Saved entries

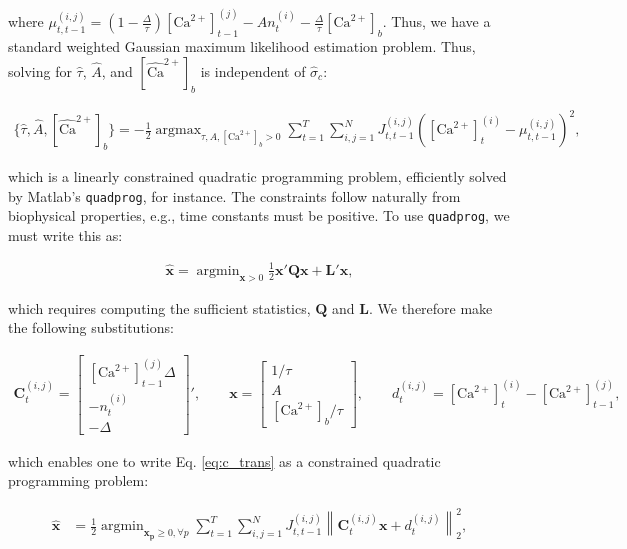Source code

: \documentclass[10pt]{article}
\providecommand{\ve}[1]{\boldsymbol{#1}}
\providecommand{\norm}[1]{\left \lVert#1 \right  \rVert}
\providecommand{\ve}[1]{\boldsymbol{#1}}
\DeclareMathOperator*{\argmax}{argmax}
\DeclareMathOperator*{\argmin}{argmin}
\newcommand{\Ca}{[\text{Ca}^{2+}]}
\newcommand{\wCab}{[\widehat{\text{Ca}}^{2+}]_b}
\begin{document}
\noindent where $\mu_{t,t-1}^{(i,j)}= (1 - \frac{\Delta}{\tau}) \Ca_{t-1}^{(j)} - A n_t^{(i)} - \frac{\Delta}{\tau} \Ca_b$.  Thus, we have a standard weighted Gaussian maximum likelihood estimation problem.  Thus, solving for $\widehat{\tau}$, $\widehat{A}$, and $\wCab$ is independent of $\widehat{\sigma}_c$:

\begin{align} \label{eq:c_trans}
\{\widehat{\tau}, \widehat{A}, \wCab\} = -\frac{1}{2}  \argmax_{\tau, A, \Ca_b > 0} \sum_{t=1}^T \sum_{i,j=1}^N  J^{(i,j)}_{t,t-1} \left(\Ca_t^{(i)} - \mu_{t,t-1}^{(i,j)} \right)^2,
\end{align}

\noindent which is a linearly constrained quadratic programming problem, efficiently solved by Matlab's \texttt{quadprog}, for instance. The constraints follow naturally from biophysical properties, e.g., time constants must be positive. To use \texttt{quadprog}, we must write this as:

\begin{align} \label{eq:quadprog}
\widehat{\ve{x}} = \argmin_{\ve{x} > 0} \frac{1}{2}\ve{x}' \ve{Q} \ve{x} + \ve{L}' \ve{x},
\end{align}

\noindent which requires computing the sufficient statistics, $\ve{Q}$ and $\ve{L}$.  We therefore make the following substitutions:

\begin{align} \label{eq:param_def}
\ve{C}^{(i,j)}_t=
{\begin{bmatrix} \Ca_{t-1}^{(j)} \Delta \\ -n_t^{(i)} \\ -\Delta \end{bmatrix}}',
\qquad \ve{x}= \begin{bmatrix} 1/\tau \\ A \\ \Ca_b/\tau \end{bmatrix},
\qquad d^{(i,j)}_t= \Ca_t^{(i)} -\Ca_{t-1}^{(j)},
\end{align}

\noindent which enables one to write Eq. \ref{eq:c_trans} as a constrained quadratic programming problem:

\begin{equation}
\begin{split}
\widehat{\ve{x}} &= \frac{1}{2}  \argmin_{\ve{x_p} \geq 0, \forall p} \sum_{t=1}^T \sum_{i,j=1}^N J^{(i,j)}_{t,t-1}  \norm{\ve{C}^{(i,j)}_t \ve{x} + d^{(i,j)}_t}_2^2,
\end{split}
\end{equation}
\end{document}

WHAT IS REQUIRED: Nothing but the records above, exact and without pictures, should appear in the answer.

RESPONSE TO THE TASK:
Source code

: \documentclass[10pt]{article}
\providecommand{\ve}[1]{\boldsymbol{#1}}
\providecommand{\norm}[1]{\left \lVert#1 \right  \rVert}
\providecommand{\ve}[1]{\boldsymbol{#1}}
\DeclareMathOperator*{\argmax}{argmax}
\DeclareMathOperator*{\argmin}{argmin}
\newcommand{\Ca}{[\text{Ca}^{2+}]}
\newcommand{\wCab}{[\widehat{\text{Ca}}^{2+}]_b}
\begin{document}
\noindent where $\mu_{t,t-1}^{(i,j)}= (1 - \frac{\Delta}{\tau}) \Ca_{t-1}^{(j)} - A n_t^{(i)} - \frac{\Delta}{\tau} \Ca_b$.  Thus, we have a standard weighted Gaussian maximum likelihood estimation problem.  Thus, solving for $\widehat{\tau}$, $\widehat{A}$, and $\wCab$ is independent of $\widehat{\sigma}_c$:

\begin{align} \label{eq:c_trans}
\{\widehat{\tau}, \widehat{A}, \wCab\} = -\frac{1}{2}  \argmax_{\tau, A, \Ca_b > 0} \sum_{t=1}^T \sum_{i,j=1}^N  J^{(i,j)}_{t,t-1} \left(\Ca_t^{(i)} - \mu_{t,t-1}^{(i,j)} \right)^2,
\end{align}

\noindent which is a linearly constrained quadratic programming problem, efficiently solved by Matlab's \texttt{quadprog}, for instance. The constraints follow naturally from biophysical properties, e.g., time constants must be positive. To use \texttt{quadprog}, we must write this as:

\begin{align} \label{eq:quadprog}
\widehat{\ve{x}} = \argmin_{\ve{x} > 0} \frac{1}{2}\ve{x}' \ve{Q} \ve{x} + \ve{L}' \ve{x},
\end{align}

\noindent which requires computing the sufficient statistics, $\ve{Q}$ and $\ve{L}$.  We therefore make the following substitutions:

\begin{align} \label{eq:param_def}
\ve{C}^{(i,j)}_t=
{\begin{bmatrix} \Ca_{t-1}^{(j)} \Delta \\ -n_t^{(i)} \\ -\Delta \end{bmatrix}}',
\qquad \ve{x}= \begin{bmatrix} 1/\tau \\ A \\ \Ca_b/\tau \end{bmatrix},
\qquad d^{(i,j)}_t= \Ca_t^{(i)} -\Ca_{t-1}^{(j)},
\end{align}

\noindent which enables one to write Eq. \ref{eq:c_trans} as a constrained quadratic programming problem:

\begin{equation}
\begin{split}
\widehat{\ve{x}} &= \frac{1}{2}  \argmin_{\ve{x_p} \geq 0, \forall p} \sum_{t=1}^T \sum_{i,j=1}^N J^{(i,j)}_{t,t-1}  \norm{\ve{C}^{(i,j)}_t \ve{x} + d^{(i,j)}_t}_2^2,
\end{split}
\end{equation}
\end{document}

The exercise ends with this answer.